*** Data to examine ***
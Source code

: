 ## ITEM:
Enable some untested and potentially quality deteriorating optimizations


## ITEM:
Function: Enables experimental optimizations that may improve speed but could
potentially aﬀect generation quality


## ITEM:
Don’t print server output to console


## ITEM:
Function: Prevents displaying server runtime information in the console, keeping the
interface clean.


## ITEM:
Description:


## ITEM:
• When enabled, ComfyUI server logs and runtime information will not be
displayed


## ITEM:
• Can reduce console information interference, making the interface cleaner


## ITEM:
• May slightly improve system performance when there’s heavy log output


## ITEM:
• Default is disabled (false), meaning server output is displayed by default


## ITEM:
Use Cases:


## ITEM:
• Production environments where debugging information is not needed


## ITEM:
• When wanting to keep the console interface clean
***
*** Data to examine ***
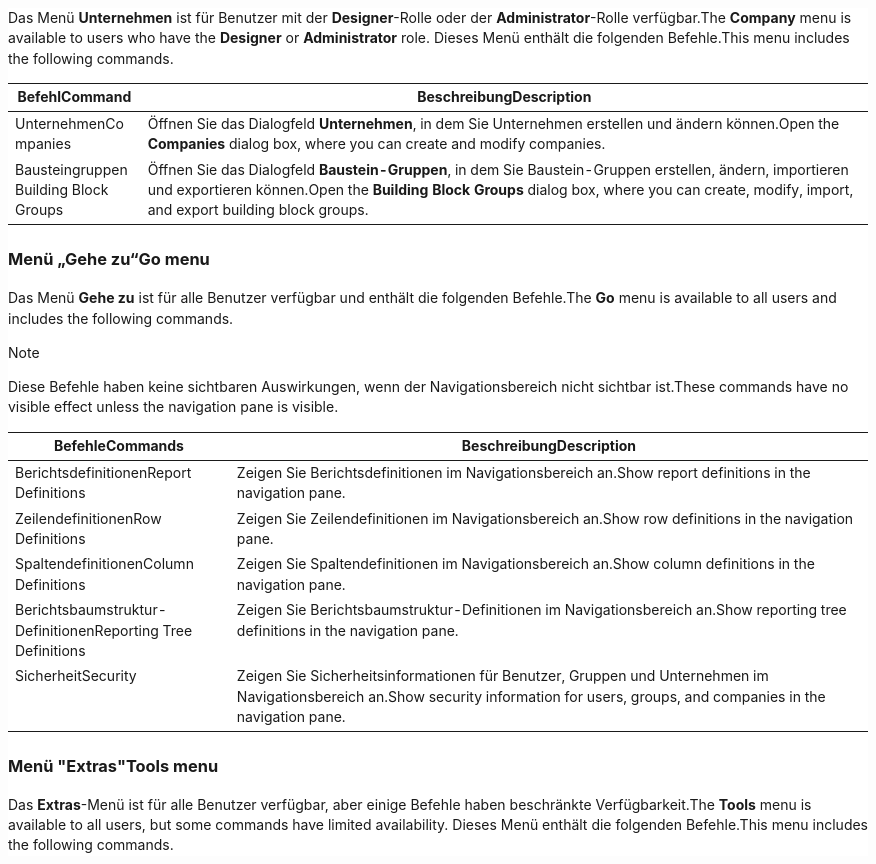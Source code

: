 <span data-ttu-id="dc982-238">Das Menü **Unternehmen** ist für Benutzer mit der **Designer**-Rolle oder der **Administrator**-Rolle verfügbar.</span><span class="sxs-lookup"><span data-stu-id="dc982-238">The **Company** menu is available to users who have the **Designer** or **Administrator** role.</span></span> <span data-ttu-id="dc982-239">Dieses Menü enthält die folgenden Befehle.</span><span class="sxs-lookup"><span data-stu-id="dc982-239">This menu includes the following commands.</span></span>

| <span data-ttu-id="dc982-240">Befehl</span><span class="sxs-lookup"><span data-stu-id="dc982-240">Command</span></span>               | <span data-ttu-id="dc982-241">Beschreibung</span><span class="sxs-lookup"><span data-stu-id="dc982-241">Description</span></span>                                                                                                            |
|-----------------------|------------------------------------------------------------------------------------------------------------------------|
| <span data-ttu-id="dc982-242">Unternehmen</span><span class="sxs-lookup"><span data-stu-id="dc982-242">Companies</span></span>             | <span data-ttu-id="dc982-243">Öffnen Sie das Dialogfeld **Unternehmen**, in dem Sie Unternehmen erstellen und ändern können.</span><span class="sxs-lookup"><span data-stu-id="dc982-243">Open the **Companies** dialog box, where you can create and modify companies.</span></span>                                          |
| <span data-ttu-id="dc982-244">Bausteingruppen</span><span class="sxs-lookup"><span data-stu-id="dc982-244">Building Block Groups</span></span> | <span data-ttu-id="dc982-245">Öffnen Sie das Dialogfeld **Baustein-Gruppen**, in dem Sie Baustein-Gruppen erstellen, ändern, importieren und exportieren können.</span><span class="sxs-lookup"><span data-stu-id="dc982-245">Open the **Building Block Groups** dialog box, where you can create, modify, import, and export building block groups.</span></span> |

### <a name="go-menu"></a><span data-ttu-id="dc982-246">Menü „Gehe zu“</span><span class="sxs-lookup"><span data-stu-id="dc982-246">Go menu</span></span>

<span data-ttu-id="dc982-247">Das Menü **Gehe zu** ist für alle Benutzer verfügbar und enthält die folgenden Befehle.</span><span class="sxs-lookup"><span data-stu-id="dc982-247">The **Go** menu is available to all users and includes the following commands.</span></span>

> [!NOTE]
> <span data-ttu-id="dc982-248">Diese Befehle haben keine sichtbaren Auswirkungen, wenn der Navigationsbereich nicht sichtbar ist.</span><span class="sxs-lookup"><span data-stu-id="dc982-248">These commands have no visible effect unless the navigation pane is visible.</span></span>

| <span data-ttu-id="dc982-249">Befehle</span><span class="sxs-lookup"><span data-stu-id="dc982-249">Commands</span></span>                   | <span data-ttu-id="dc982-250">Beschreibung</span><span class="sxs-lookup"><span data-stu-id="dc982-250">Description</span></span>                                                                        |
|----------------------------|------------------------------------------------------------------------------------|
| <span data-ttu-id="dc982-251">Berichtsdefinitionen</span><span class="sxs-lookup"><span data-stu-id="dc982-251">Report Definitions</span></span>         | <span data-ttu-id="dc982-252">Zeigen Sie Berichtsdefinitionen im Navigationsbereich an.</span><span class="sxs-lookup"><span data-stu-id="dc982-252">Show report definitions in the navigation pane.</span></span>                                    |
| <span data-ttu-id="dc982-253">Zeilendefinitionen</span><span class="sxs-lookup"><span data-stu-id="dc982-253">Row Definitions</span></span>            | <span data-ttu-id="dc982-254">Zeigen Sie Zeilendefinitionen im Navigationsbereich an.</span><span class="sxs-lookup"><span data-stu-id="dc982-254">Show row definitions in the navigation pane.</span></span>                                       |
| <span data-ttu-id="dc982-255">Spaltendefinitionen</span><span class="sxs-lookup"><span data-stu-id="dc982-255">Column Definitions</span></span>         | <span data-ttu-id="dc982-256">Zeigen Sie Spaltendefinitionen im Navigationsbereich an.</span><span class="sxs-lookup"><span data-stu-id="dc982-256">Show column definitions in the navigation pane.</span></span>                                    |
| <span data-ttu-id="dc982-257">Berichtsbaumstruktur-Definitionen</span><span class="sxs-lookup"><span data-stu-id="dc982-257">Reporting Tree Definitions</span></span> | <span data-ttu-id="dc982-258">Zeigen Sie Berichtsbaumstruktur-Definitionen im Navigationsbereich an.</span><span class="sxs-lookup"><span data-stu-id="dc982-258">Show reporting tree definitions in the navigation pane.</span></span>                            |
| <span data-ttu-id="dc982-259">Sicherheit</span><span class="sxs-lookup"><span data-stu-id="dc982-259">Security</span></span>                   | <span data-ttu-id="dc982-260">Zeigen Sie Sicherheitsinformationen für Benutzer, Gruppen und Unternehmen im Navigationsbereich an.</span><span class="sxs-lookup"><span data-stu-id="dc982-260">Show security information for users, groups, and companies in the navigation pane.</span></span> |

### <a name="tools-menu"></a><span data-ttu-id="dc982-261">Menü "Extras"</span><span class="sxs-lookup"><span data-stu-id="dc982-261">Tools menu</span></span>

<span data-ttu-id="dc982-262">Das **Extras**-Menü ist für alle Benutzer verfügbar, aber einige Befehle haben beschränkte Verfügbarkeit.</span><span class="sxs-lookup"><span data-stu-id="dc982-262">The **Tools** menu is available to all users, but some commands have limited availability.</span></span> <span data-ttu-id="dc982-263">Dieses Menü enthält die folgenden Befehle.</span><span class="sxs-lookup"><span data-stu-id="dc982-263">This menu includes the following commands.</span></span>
***
Show all lines from the data above in which the word "Tools" appears.

### <a name="tools-menu"></a><span data-ttu-id="dc982-261">Menü "Extras"</span><span class="sxs-lookup"><span data-stu-id="dc982-261">Tools menu</span></span>
<span data-ttu-id="dc982-262">Das **Extras**-Menü ist für alle Benutzer verfügbar, aber einige Befehle haben beschränkte Verfügbarkeit.</span><span class="sxs-lookup"><span data-stu-id="dc982-262">The **Tools** menu is available to all users, but some commands have limited availability.</span></span> <span data-ttu-id="dc982-263">Dieses Menü enthält die folgenden Befehle.</span><span class="sxs-lookup"><span data-stu-id="dc982-263">This menu includes the following commands.</span></span>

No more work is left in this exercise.